If you own an iPad 2 with AT&T service and you try to switch to another carrier, AT&T is requiring that you get a new Apple SIM. This defeats the whole purpose of an Apple SIM … which must have been AT&T’s intention.
This discovery was pointed out by AT&T’s number one critic, T-Mobile CEO John Legere, who commented on this on his Twitter feed earlier today.
As news gets out about AT&T’s approach to the Apple SIM, the carrier is likely to lose more consumer good will than it will save in dollars lost from “churn.”
AT&T spokesman Mark Siegel was frank about the issue with VentureBeat. He stressed that the iPad is still an “open” device and that users can change carriers whenever they want.
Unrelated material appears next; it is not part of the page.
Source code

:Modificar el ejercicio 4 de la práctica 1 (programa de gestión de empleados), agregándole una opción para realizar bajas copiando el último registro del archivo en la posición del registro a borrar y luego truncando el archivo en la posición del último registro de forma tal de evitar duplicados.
Asked why AT&T doesn’t allow users to switch carriers via a settings tweak (as Apple intended), instead of having to change out the SIM card, Siegel responded: “That’s just the way we choose to handle it.”
The idea that Apple would introduce a neutral SIM card is testament to its own massive brand power, as well as how much less loyalty it has for its wireless carrier partners than it used to. At one time, AT&T had an exclusive on the iPhone and was involved with many of the key design decisions in the device.
No more. Today, in another small way, the Empire is striking back.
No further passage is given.